WORK ITEM
Each line that includes "handler" must be copied from the records.

----- INPUT FOR THIS TASK

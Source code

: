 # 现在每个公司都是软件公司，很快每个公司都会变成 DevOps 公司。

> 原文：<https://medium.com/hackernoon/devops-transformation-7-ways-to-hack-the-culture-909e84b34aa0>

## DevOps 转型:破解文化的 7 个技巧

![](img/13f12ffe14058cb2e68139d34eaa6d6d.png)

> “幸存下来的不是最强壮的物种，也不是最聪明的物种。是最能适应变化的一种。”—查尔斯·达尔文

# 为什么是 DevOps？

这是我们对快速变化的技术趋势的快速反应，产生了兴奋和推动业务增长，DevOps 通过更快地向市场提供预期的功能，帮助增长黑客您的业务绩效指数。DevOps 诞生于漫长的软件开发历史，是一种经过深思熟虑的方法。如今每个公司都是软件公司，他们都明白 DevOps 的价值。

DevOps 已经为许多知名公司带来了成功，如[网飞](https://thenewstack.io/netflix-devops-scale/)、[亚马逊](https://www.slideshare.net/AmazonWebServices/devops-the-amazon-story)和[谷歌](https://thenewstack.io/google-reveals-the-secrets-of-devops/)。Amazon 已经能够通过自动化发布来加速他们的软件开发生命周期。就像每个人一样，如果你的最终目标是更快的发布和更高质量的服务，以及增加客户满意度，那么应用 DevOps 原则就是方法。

----------
----- INPUT FOR THIS TASK

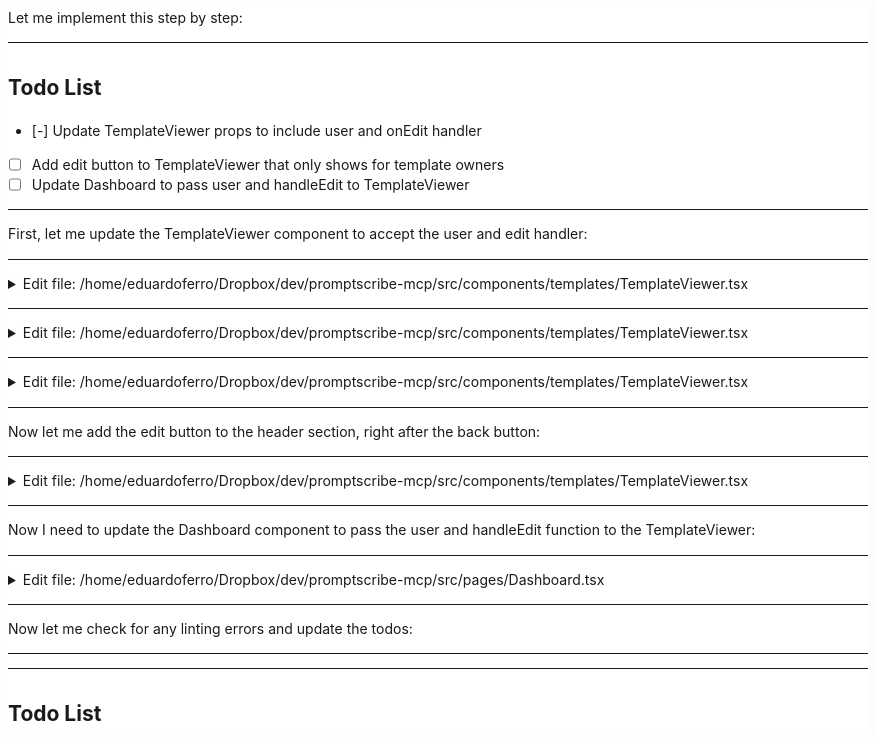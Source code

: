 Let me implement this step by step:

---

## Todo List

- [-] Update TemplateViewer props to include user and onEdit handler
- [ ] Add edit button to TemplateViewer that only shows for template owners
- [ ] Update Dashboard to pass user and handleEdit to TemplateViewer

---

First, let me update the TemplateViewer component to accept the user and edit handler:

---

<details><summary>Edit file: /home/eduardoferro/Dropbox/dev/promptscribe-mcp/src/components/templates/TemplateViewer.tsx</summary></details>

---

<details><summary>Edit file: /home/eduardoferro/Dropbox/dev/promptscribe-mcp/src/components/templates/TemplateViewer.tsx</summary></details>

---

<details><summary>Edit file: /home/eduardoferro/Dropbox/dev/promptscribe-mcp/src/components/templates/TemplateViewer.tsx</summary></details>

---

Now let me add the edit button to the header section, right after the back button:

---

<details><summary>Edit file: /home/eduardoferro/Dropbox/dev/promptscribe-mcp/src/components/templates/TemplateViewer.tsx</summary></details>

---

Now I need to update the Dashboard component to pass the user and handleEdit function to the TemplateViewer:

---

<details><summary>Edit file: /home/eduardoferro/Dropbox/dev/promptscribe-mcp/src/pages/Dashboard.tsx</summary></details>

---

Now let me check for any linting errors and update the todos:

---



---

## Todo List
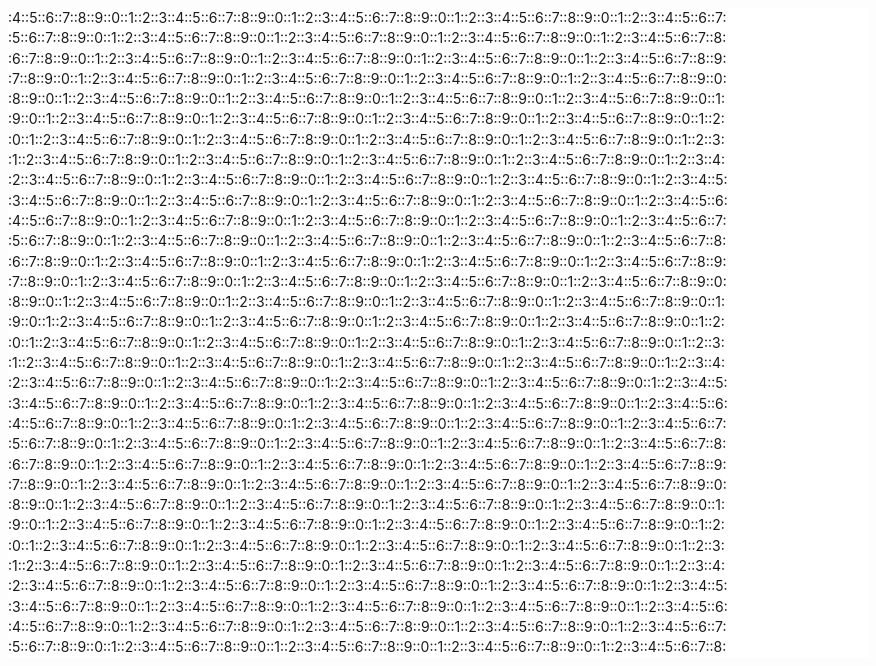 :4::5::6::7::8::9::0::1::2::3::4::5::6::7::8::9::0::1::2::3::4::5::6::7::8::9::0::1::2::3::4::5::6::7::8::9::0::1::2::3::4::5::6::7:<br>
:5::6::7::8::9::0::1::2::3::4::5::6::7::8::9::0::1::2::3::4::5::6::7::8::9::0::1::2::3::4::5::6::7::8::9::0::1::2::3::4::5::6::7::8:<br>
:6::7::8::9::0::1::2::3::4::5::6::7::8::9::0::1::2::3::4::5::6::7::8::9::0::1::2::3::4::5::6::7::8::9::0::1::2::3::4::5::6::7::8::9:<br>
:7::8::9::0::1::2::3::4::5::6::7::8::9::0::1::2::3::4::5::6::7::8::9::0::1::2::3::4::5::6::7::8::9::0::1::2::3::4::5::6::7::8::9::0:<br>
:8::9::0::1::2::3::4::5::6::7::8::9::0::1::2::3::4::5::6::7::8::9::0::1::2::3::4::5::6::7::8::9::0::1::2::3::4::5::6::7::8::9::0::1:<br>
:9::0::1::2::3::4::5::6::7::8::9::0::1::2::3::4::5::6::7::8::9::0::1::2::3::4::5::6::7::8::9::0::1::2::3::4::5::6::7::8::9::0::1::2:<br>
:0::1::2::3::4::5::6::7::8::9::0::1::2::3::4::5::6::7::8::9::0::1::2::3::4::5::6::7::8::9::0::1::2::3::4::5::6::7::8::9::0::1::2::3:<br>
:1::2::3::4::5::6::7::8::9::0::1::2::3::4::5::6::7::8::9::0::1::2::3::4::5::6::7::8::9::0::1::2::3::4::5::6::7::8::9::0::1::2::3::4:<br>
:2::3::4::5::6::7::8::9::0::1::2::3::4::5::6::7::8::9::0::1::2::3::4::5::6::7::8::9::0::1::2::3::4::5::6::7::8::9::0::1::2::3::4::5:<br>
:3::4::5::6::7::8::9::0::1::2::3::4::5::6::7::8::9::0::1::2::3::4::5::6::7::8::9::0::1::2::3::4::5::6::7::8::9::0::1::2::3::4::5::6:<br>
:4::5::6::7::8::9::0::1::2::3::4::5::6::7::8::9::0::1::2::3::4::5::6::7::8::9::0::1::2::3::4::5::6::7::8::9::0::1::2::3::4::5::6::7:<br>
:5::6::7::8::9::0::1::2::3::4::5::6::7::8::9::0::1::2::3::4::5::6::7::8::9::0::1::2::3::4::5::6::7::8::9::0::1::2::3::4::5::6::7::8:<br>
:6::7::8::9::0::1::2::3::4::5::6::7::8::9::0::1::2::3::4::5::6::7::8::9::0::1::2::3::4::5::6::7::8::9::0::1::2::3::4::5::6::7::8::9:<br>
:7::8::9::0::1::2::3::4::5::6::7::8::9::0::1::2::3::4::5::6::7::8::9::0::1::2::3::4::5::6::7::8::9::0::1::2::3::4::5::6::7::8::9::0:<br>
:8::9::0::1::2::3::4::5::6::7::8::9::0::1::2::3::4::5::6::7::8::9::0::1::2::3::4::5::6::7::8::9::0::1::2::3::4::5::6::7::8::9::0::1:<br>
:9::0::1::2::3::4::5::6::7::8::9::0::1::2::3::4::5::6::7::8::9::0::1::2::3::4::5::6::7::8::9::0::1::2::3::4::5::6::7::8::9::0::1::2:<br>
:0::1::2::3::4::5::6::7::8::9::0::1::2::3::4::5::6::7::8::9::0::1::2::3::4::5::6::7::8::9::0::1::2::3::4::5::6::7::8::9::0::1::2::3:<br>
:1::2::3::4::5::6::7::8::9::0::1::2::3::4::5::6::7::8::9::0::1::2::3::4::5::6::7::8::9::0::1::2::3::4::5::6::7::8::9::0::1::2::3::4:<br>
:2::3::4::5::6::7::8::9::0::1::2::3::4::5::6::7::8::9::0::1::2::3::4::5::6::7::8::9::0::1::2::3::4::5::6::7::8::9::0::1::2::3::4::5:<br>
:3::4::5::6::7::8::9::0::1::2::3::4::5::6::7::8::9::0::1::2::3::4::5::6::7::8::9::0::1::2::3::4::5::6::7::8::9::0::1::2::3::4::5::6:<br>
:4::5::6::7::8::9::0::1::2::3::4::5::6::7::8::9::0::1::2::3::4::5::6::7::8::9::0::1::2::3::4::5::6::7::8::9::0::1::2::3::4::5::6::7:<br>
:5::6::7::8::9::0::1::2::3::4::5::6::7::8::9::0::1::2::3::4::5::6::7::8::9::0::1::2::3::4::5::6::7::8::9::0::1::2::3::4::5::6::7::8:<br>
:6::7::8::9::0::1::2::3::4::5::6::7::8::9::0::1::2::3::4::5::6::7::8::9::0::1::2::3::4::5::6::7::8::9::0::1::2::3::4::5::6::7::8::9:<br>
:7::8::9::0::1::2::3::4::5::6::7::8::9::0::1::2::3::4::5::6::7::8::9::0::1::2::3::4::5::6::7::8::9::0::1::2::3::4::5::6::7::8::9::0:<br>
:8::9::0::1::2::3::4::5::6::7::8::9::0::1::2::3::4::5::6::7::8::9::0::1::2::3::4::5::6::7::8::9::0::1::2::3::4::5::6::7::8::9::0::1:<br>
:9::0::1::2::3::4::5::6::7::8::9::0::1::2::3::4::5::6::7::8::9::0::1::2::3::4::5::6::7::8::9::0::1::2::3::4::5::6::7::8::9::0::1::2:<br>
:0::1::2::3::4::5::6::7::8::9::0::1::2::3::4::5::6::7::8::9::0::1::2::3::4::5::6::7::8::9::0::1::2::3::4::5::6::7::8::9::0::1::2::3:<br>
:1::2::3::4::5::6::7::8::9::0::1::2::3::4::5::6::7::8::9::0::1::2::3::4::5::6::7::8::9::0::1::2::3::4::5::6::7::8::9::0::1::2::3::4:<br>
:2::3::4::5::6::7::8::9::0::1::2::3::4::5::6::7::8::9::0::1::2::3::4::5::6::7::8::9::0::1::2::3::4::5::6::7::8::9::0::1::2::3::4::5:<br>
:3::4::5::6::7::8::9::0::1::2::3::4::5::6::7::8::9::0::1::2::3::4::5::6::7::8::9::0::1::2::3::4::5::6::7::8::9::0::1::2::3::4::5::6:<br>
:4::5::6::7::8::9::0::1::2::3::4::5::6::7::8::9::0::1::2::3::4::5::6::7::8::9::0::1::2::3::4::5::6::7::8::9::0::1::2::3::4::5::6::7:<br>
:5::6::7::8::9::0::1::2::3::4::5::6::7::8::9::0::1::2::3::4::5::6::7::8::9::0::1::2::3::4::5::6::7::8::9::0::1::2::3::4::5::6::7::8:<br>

----------

ANSWER TO THE PROBLEM
- [-] Update TemplateViewer props to include user and onEdit handler
First, let me update the TemplateViewer component to accept the user and edit handler:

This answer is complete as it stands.